Kwan called Francona the “GOAT” for his managing style. One of the 63-year-old veteran manager’s best traits, according to those who know him best, is his ability to adapt a team to maximize its strengths while minimizing its weaknesses.
The young Guardians have learned winning baseball while dealing with the grind of a long season. It’s not an easy task and Francona has prodded when the moment has called for it. Kwan recalled a time after a win over Minnesota.
“He called me into his office, which he normally doesn’t do,” Kwan said. “And he pulls up a video and it’s a runner on first and I hit a single to right. The runner goes first to third and the right fielder sails the ball and I’m standing on first.
“He asks me why I didn’t take second base? I told him I hadn’t had a hit in while and I got to first and I was happy to be there. He was like ‘No kid, that’s not what we’re about. If we’re going to do this we’re going to do it the right way.’
“That stayed with me.”
Mixed in with those teachable moments, Cleveland’s clubhouse has been filled with lively celebrations fueled by a handful of dramatic victories, including several huge come-from-behind wins and extra-inning affairs. Perhaps none defined Cleveland’s season better than an early May thriller when the Guardians used a six-run ninth to pull even with the White Sox 8-8 before a three-run 11th sealed the deal. An emotional Josh Naylor hit home runs in both innings and it proved to the youth in Cleveland that they could go toe-to-toe with the reigning division winner.
Those kinds of victories began to pile up, including a 15-inning win last Saturday over Minnesota and another 11-inning one on Tuesday in Chicago. In fact, the Guardians beat up their division rivals during the entire season, combining to go 24-13 against their closest competitors and 12-4 in extra innings overall.

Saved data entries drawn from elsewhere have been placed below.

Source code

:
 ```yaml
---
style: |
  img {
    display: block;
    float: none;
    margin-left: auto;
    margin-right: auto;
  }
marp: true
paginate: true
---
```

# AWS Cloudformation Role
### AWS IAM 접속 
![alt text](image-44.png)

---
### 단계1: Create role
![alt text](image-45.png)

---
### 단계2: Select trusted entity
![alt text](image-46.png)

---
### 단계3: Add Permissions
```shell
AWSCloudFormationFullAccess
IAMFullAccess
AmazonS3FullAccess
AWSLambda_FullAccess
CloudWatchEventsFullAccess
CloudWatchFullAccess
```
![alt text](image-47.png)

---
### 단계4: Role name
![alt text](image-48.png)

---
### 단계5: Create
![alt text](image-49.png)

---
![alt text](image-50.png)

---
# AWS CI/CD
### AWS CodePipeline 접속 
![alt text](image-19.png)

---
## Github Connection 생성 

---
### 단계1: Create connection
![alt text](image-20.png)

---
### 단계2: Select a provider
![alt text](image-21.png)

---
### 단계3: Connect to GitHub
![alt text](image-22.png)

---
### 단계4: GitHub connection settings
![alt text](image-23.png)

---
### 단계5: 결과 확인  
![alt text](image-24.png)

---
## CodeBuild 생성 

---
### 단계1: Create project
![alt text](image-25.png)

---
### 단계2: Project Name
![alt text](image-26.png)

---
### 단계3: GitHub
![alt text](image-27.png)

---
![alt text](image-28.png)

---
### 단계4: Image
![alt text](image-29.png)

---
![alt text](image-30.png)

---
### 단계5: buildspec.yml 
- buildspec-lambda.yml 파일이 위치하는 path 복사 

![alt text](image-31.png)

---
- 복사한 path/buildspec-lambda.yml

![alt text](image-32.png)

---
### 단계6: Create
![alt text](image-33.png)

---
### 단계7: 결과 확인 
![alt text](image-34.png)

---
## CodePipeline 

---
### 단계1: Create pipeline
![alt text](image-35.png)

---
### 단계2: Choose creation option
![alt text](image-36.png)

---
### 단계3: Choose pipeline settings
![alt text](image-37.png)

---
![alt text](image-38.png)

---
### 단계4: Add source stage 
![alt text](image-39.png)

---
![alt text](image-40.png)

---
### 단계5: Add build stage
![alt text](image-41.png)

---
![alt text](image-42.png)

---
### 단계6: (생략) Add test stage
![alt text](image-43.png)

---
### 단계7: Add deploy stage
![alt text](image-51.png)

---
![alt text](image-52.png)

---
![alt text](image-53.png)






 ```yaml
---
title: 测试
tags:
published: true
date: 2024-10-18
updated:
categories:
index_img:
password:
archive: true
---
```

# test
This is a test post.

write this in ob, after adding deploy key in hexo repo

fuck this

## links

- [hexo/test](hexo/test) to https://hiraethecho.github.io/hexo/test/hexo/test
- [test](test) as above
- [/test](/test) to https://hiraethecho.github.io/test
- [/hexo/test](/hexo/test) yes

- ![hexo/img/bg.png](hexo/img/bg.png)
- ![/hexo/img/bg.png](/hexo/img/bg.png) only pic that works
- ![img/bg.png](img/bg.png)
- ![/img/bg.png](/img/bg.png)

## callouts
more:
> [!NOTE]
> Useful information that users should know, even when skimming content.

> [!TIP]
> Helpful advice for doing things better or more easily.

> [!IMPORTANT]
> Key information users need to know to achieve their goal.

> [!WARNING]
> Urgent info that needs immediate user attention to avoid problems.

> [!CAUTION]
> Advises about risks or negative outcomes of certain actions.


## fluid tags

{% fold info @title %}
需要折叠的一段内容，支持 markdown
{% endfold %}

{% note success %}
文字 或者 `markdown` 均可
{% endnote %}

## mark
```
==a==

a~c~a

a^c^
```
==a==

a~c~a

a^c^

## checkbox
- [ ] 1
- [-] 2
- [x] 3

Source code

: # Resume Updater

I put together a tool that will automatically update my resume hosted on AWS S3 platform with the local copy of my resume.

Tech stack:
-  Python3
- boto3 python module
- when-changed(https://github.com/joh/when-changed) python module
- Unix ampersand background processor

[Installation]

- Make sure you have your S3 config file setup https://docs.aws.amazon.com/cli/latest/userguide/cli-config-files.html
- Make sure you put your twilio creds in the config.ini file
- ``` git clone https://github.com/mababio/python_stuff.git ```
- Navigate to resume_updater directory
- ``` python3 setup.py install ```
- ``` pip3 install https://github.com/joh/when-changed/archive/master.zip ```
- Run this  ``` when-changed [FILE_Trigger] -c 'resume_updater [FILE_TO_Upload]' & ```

“Everyone is saying we’re not supposed to be doing this,” starter Shane Bieber said. “And maybe that was the story coming in early. But not now. It’s a different brand of baseball, and we’re enjoying playing it, and we’re doing it really well.”

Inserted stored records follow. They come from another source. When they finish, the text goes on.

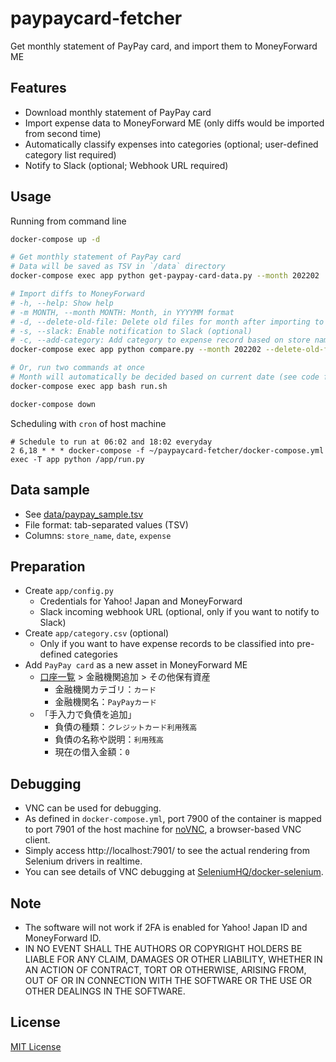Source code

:# paypaycard-fetcher

Get monthly statement of PayPay card, and import them to MoneyForward ME

## Features
- Download monthly statement of PayPay card
- Import expense data to MoneyForward ME (only diffs would be imported from second time)
- Automatically classify expenses into categories (optional; user-defined category list required)
- Notify to Slack (optional; Webhook URL required)

## Usage

Running from command line

```sh
docker-compose up -d

# Get monthly statement of PayPay card
# Data will be saved as TSV in `/data` directory
docker-compose exec app python get-paypay-card-data.py --month 202202

# Import diffs to MoneyForward
# -h, --help: Show help
# -m MONTH, --month MONTH: Month, in YYYYMM format
# -d, --delete-old-file: Delete old files for month after importing to MoneyForward (2 latest files will be keeped) (optional)
# -s, --slack: Enable notification to Slack (optional)
# -c, --add-category: Add category to expense record based on store name, using pre-defined CSV (/app/category.csv) (optional)
docker-compose exec app python compare.py --month 202202 --delete-old-file --slack --add-category

# Or, run two commands at once
# Month will automatically be decided based on current date (see code for details)
docker-compose exec app bash run.sh

docker-compose down
```

Scheduling with `cron` of host machine

```crontab
# Schedule to run at 06:02 and 18:02 everyday
2 6,18 * * * docker-compose -f ~/paypaycard-fetcher/docker-compose.yml exec -T app python /app/run.py
```

## Data sample
- See [data/paypay_sample.tsv](https://github.com/mu373/paypaycard-fetcher/blob/master/data/paypay_sample.tsv)
- File format: tab-separated values (TSV)
- Columns: `store_name`, `date`, `expense`

## Preparation
- Create `app/config.py`
    - Credentials for Yahoo! Japan and MoneyForward
    - Slack incoming webhook URL (optional, only if you want to notify to Slack)
- Create `app/category.csv` (optional)
    - Only if you want to have expense records to be classified into pre-defined categories
- Add `PayPay card` as a new asset in MoneyForward ME
    - [口座一覧](https://moneyforward.com/accounts/service_list) > 金融機関追加 > その他保有資産
        - 金融機関カテゴリ：`カード`
        - 金融機関名：`PayPayカード`
    - 「手入力で負債を追加」
        - 負債の種類：`クレジットカード利用残高`
        - 負債の名称や説明：`利用残高`
        - 現在の借入金額：`0`

## Debugging
- VNC can be used for debugging.
- As defined in `docker-compose.yml`, port 7900 of the container is mapped to port 7901 of the host machine for [noVNC](https://github.com/novnc/noVNC), a browser-based VNC client.
- Simply access http://localhost:7901/ to see the actual rendering from Selenium drivers in realtime.
- You can see details of VNC debugging at [SeleniumHQ/docker-selenium](https://github.com/SeleniumHQ/docker-selenium#using-your-browser-no-vnc-client-is-needed).

## Note
- The software will not work if 2FA is enabled for Yahoo! Japan ID and MoneyForward ID.
- IN NO EVENT SHALL THE AUTHORS OR COPYRIGHT HOLDERS BE LIABLE FOR ANY CLAIM, DAMAGES OR OTHER LIABILITY, WHETHER IN AN ACTION OF CONTRACT, TORT OR OTHERWISE, ARISING FROM, OUT OF OR IN CONNECTION WITH THE SOFTWARE OR THE USE OR OTHER DEALINGS IN THE SOFTWARE.

## License
[MIT License](https://github.com/mu373/paypaycard-fetcher/blob/master/LICENSE)
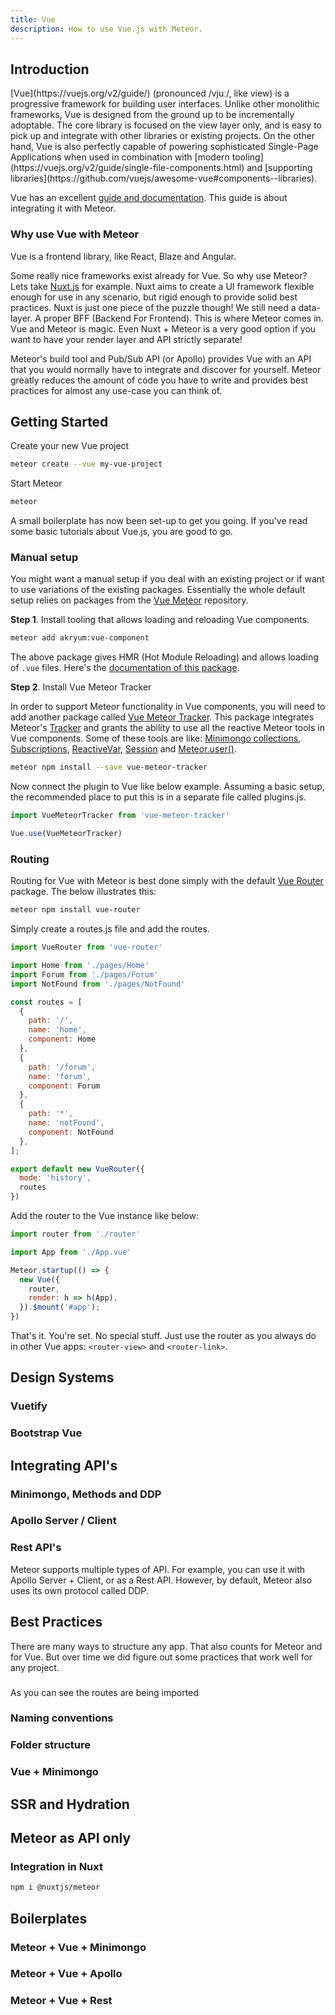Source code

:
 ```yaml
---
title: Vue
description: How to use Vue.js with Meteor.
---
```

<h2 id="introduction">Introduction</h2>
[Vue](https://vuejs.org/v2/guide/) (pronounced /vjuː/, like view) is a progressive framework for building user interfaces. 
Unlike other monolithic frameworks, Vue is designed from the ground up to be incrementally adoptable. 
The core library is focused on the view layer only, and is easy to pick up and integrate 
with other libraries or existing projects. On the other hand, Vue is also perfectly 
capable of powering sophisticated Single-Page Applications when used in combination 
with [modern tooling](https://vuejs.org/v2/guide/single-file-components.html) 
and [supporting libraries](https://github.com/vuejs/awesome-vue#components--libraries).

Vue has an excellent [guide and documentation](https://vuejs.org/v2/guide/). This guide is about integrating it with Meteor.

<h3 id="why-use-vue-with-meteor">Why use Vue with Meteor</h3>

Vue is a frontend library, like React, Blaze and Angular. 

Some really nice frameworks exist already for Vue. So why use Meteor? Lets take 
[Nuxt.js](https://nuxtjs.org) for example. Nuxt aims to create a UI framework flexible 
enough for use in any scenario, but rigid enough to provide solid best practices. 
Nuxt is just one piece of the puzzle though! We still need a data-layer. A proper BFF (Backend 
For Frontend). This is where Meteor comes in. Vue and Meteor is magic. Even Nuxt + Meteor is 
a very good option if you want to have your render layer and API strictly separate!

Meteor's build tool and Pub/Sub API (or Apollo) provides Vue with an API that you 
would normally have to integrate and discover for yourself. Meteor greatly reduces the amount 
of code you have to write and provides best practices for almost any use-case you can think of.

<h2 id="getting-started">Getting Started</h2>

Create your new Vue project

```sh
meteor create --vue my-vue-project
```

Start Meteor 

```sh
meteor
```

A small boilerplate has now been set-up to get you going. If you've read some basic tutorials about Vue.js, you are good to go. 

<h3 id="manual-setup">Manual setup</h3>

You might want a manual setup if you deal with an existing project or if want to use 
variations of the existing packages. Essentially the whole default setup relies on 
packages from the [Vue Meteor](https://github.com/meteor-vue/vue-meteor) repository.

**Step 1**. Install tooling that allows loading and reloading Vue components.

```sh
meteor add akryum:vue-component
```

The above package gives HMR (Hot Module Reloading) and allows loading of `.vue` files.
Here's the [documentation of this package](https://github.com/meteor-vue/vue-meteor/tree/master/packages/vue-component).

**Step 2**. Install Vue Meteor Tracker

In order to support Meteor functionality in Vue components, you will need to add another 
package called [Vue Meteor Tracker](https://github.com/meteor-vue/vue-meteor-tracker). 
This package integrates Meteor's [Tracker](https://docs.meteor.com/api/tracker.html) and 
grants the ability to use all the reactive Meteor tools in Vue components. Some of these tools are 
like: [Minimongo collections](https://docs.meteor.com/api/collections.html), 
[Subscriptions](https://docs.meteor.com/api/pubsub.html#Meteor-subscribe), 
[ReactiveVar](https://docs.meteor.com/api/reactive-var.html), 
[Session](https://docs.meteor.com/api/session.html) and
[Meteor.user()](https://docs.meteor.com/api/accounts.html#Meteor-user).

```sh
meteor npm install --save vue-meteor-tracker
```

Now connect the plugin to Vue like below example. Assuming a basic setup, the 
recommended place to put this is in a separate file called plugins.js.

```js
import VueMeteorTracker from 'vue-meteor-tracker'

Vue.use(VueMeteorTracker)
```

<h3 id="routing">Routing</h3>

Routing for Vue with Meteor is best done simply with the default 
[Vue Router](https://router.vuejs.org/) package. The below illustrates this:

```sh
meteor npm install vue-router
```
Simply create a routes.js file and add the routes.

```js
import VueRouter from 'vue-router'

import Home from './pages/Home'
import Forum from './pages/Forum'
import NotFound from './pages/NotFound'

const routes = [
  {
    path: '/',
    name: 'home',
    component: Home
  },
  {
    path: '/forum',
    name: 'forum',
    component: Forum
  },
  {
    path: '*',
    name: 'notFound',
    component: NotFound
  },
];

export default new VueRouter({
  mode: 'history',
  routes
})
```

Add the router to the Vue instance like below:

```js
import router from './router'

import App from './App.vue'

Meteor.startup(() => {
  new Vue({
    router,
    render: h => h(App),
  }).$mount('#app');
})

```

That's it. You're set. No special stuff. Just use the router as you always do in other
 Vue apps: `<router-view>` and `<router-link>`.

<h2 id="design-systems">Design Systems</h2>
 
<h3>Vuetify</h3>

<h3>Bootstrap Vue</h3>
 
<h2>Integrating API's</h2>

<h3>Minimongo, Methods and DDP</h3>

<h3>Apollo Server / Client</h3>

<h3>Rest API's</h3>

Meteor supports multiple types of API. For example, you can use it with Apollo Server + Client, 
or as a Rest API. However, by default, Meteor also uses its own protocol called DDP.

<h2>Best Practices</h2>

There are many ways to structure any app. That also counts for Meteor and for Vue. But over time 
we did figure out some practices that work well for any project.

<h3></h3>

As you can see the routes are being imported

<h3>Naming conventions</h3>

<h3>Folder structure</h3>

<h3>Vue + Minimongo</h3>

<h2>SSR and Hydration</h2>

<h2>Meteor as API only</h2>

<h3>Integration in Nuxt</h3>

```sh
npm i @nuxtjs/meteor
```

<h2>Boilerplates</h2>

<h3>Meteor + Vue + Minimongo</h3>

<h3>Meteor + Vue + Apollo</h3>

<h3>Meteor + Vue + Rest</h3>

Bieber smiled and nodded his head when Ramirez’s name came up. Clubhouse conversations often lead back to the five-tool player.

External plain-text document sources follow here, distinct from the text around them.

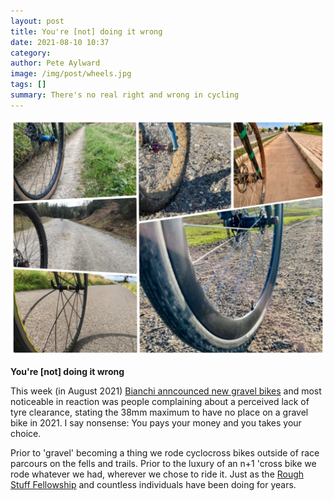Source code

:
 ```yaml
---
layout: post
title: You're [not] doing it wrong
date: 2021-08-10 10:37
category: 
author: Pete Aylward
image: /img/post/wheels.jpg
tags: []
summary: There's no real right and wrong in cycling
---
```


![various widths of tyres](/img/post/wheels.jpg)

**You're [not] doing it wrong**

This week (in August 2021) [Bianchi anncounced new gravel bikes](https://road.cc/content/tech-news/bianchi-reveals-new-impulso-pro-gravel-bike-285501) and most noticeable in reaction was people complaining about a perceived lack of tyre clearance, stating the 38mm maximum to have no place on a gravel bike in 2021. I say nonsense: You pays your money and you takes your choice. 

Prior to 'gravel' becoming a thing we rode cyclocross bikes outside of race parcours on the fells and trails. Prior to the luxury of an n+1 'cross bike we rode whatever we had, wherever we chose to ride it. Just as the [Rough Stuff Fellowship](https://www.rsf.org.uk) and countless individuals have been doing for years.

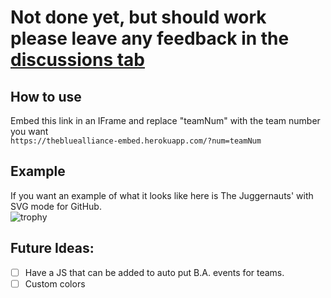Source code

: # Not done yet, but should work please leave any feedback in the [discussions tab](https://github.com/Cool-showTTV/TheBlueAlliance-Embed/discussions)

## How to use
Embed this link in an IFrame and replace "teamNum" with the team number you want<br>
```https://thebluealliance-embed.herokuapp.com/?num=teamNum```

## Example
If you want an example of what it looks like here is The Juggernauts' with SVG mode for GitHub.<br>
![trophy](https://thebluealliance-embed.herokuapp.com/?num=1&svg=true&e)


## Future Ideas:
- [ ] Have a JS that can be added to auto put B.A. events for teams.
- [ ] Custom colors
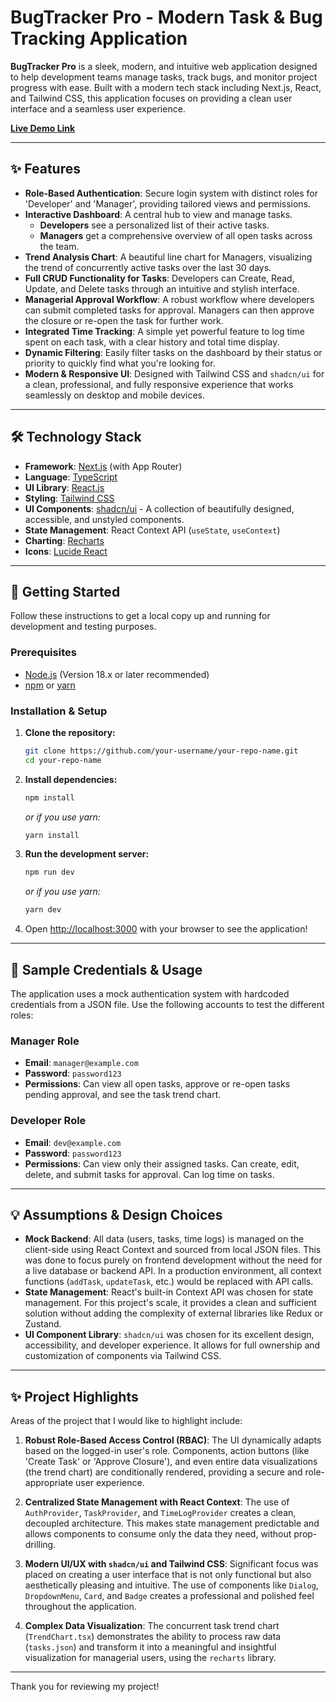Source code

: # BugTracker Pro - Modern Task & Bug Tracking Application


**BugTracker Pro** is a sleek, modern, and intuitive web application designed to help development teams manage tasks, track bugs, and monitor project progress with ease. Built with a modern tech stack including Next.js, React, and Tailwind CSS, this application focuses on providing a clean user interface and a seamless user experience.

**[Live Demo Link](https://your-vercel-or-netlify-link.com)** 

---

## ✨ Features

-   **Role-Based Authentication**: Secure login system with distinct roles for 'Developer' and 'Manager', providing tailored views and permissions.
-   **Interactive Dashboard**: A central hub to view and manage tasks.
    -   **Developers** see a personalized list of their active tasks.
    -   **Managers** get a comprehensive overview of all open tasks across the team.
-   **Trend Analysis Chart**: A beautiful line chart for Managers, visualizing the trend of concurrently active tasks over the last 30 days.
-   **Full CRUD Functionality for Tasks**: Developers can Create, Read, Update, and Delete tasks through an intuitive and stylish interface.
-   **Managerial Approval Workflow**: A robust workflow where developers can submit completed tasks for approval. Managers can then approve the closure or re-open the task for further work.
-   **Integrated Time Tracking**: A simple yet powerful feature to log time spent on each task, with a clear history and total time display.
-   **Dynamic Filtering**: Easily filter tasks on the dashboard by their status or priority to quickly find what you're looking for.
-   **Modern & Responsive UI**: Designed with Tailwind CSS and `shadcn/ui` for a clean, professional, and fully responsive experience that works seamlessly on desktop and mobile devices.

---

## 🛠️ Technology Stack

-   **Framework**: [Next.js](https://nextjs.org/) (with App Router)
-   **Language**: [TypeScript](https://www.typescriptlang.org/)
-   **UI Library**: [React.js](https://reactjs.org/)
-   **Styling**: [Tailwind CSS](https://tailwindcss.com/)
-   **UI Components**: [shadcn/ui](https://ui.shadcn.com/) - A collection of beautifully designed, accessible, and unstyled components.
-   **State Management**: React Context API (`useState`, `useContext`)
-   **Charting**: [Recharts](https://recharts.org/)
-   **Icons**: [Lucide React](https://lucide.dev/)

---

## 🚀 Getting Started

Follow these instructions to get a local copy up and running for development and testing purposes.

### Prerequisites

-   [Node.js](https://nodejs.org/) (Version 18.x or later recommended)
-   [npm](https://www.npmjs.com/) or [yarn](https://yarnpkg.com/)

### Installation & Setup

1.  **Clone the repository:**
    ```bash
    git clone https://github.com/your-username/your-repo-name.git
    cd your-repo-name
    ```

2.  **Install dependencies:**
    ```bash
    npm install
    ```
    _or if you use yarn:_
    ```bash
    yarn install
    ```

3.  **Run the development server:**
    ```bash
    npm run dev
    ```
    _or if you use yarn:_
    ```bash
    yarn dev
    ```

4.  Open [http://localhost:3000](http://localhost:3000) with your browser to see the application!

---

## 🔑 Sample Credentials & Usage

The application uses a mock authentication system with hardcoded credentials from a JSON file. Use the following accounts to test the different roles:

### **Manager Role**

-   **Email**: `manager@example.com`
-   **Password**: `password123`
-   **Permissions**: Can view all open tasks, approve or re-open tasks pending approval, and see the task trend chart.

### **Developer Role**

-   **Email**: `dev@example.com`
-   **Password**: `password123`
-   **Permissions**: Can view only their assigned tasks. Can create, edit, delete, and submit tasks for approval. Can log time on tasks.

---

## 💡 Assumptions & Design Choices

-   **Mock Backend**: All data (users, tasks, time logs) is managed on the client-side using React Context and sourced from local JSON files. This was done to focus purely on frontend development without the need for a live database or backend API. In a production environment, all context functions (`addTask`, `updateTask`, etc.) would be replaced with API calls.
-   **State Management**: React's built-in Context API was chosen for state management. For this project's scale, it provides a clean and sufficient solution without adding the complexity of external libraries like Redux or Zustand.
-   **UI Component Library**: `shadcn/ui` was chosen for its excellent design, accessibility, and developer experience. It allows for full ownership and customization of components via Tailwind CSS.

---

## ✨ Project Highlights

Areas of the project that I would like to highlight include:

1.  **Robust Role-Based Access Control (RBAC)**: The UI dynamically adapts based on the logged-in user's role. Components, action buttons (like 'Create Task' or 'Approve Closure'), and even entire data visualizations (the trend chart) are conditionally rendered, providing a secure and role-appropriate user experience.

2.  **Centralized State Management with React Context**: The use of `AuthProvider`, `TaskProvider`, and `TimeLogProvider` creates a clean, decoupled architecture. This makes state management predictable and allows components to consume only the data they need, without prop-drilling.

3.  **Modern UI/UX with `shadcn/ui` and Tailwind CSS**: Significant focus was placed on creating a user interface that is not only functional but also aesthetically pleasing and intuitive. The use of components like `Dialog`, `DropdownMenu`, `Card`, and `Badge` creates a professional and polished feel throughout the application.

4.  **Complex Data Visualization**: The concurrent task trend chart (`TrendChart.tsx`) demonstrates the ability to process raw data (`tasks.json`) and transform it into a meaningful and insightful visualization for managerial users, using the `recharts` library.

---

Thank you for reviewing my project!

“What I find so special and invaluable about him is the way he plays the game,” Bieber said. “It’s hard to put into words. For our superstar to play the way he does, with that infectious energy, and putting his body on the line and doing it every day, with the intent to win, he really sets the tone.”
Ramirez is a first-to-third machine, yet another way he epitomizes the Guardians’ unique brand of baseball. In their just completed series against the White Sox, Cleveland basically ran them out of contention for the division title.
“It might be a little frustrating for our opponents and when you have so many young guys watching him [Ramirez] hustle like that, they think, ‘Why can’t I do that?'” Bieber said.
They can and they have. Not surprisingly, the Guardians lead the league in going from first to third on a single. It’s just one trait which has them poised for an October run. Cleveland has five players with 15 or more stolen bases, the most in baseball and the most for the franchise since 1919.
“They are young but they don’t back down from challenges,” Francona said. “All the things that we’ve tried to live by, they try to do it.”
Shaw believes the foundation was set years ago while Cleveland was going through its last window of contention. It included a World Series appearance in 2016. Several current players were in the minors or entering the organization at the time — and now are on the verge of getting their first chance to play in the postseason.
“Tito has been at the helm the entire run,” Shaw said. “We were winning and everyone saw how it’s done. Now it’s happening again.”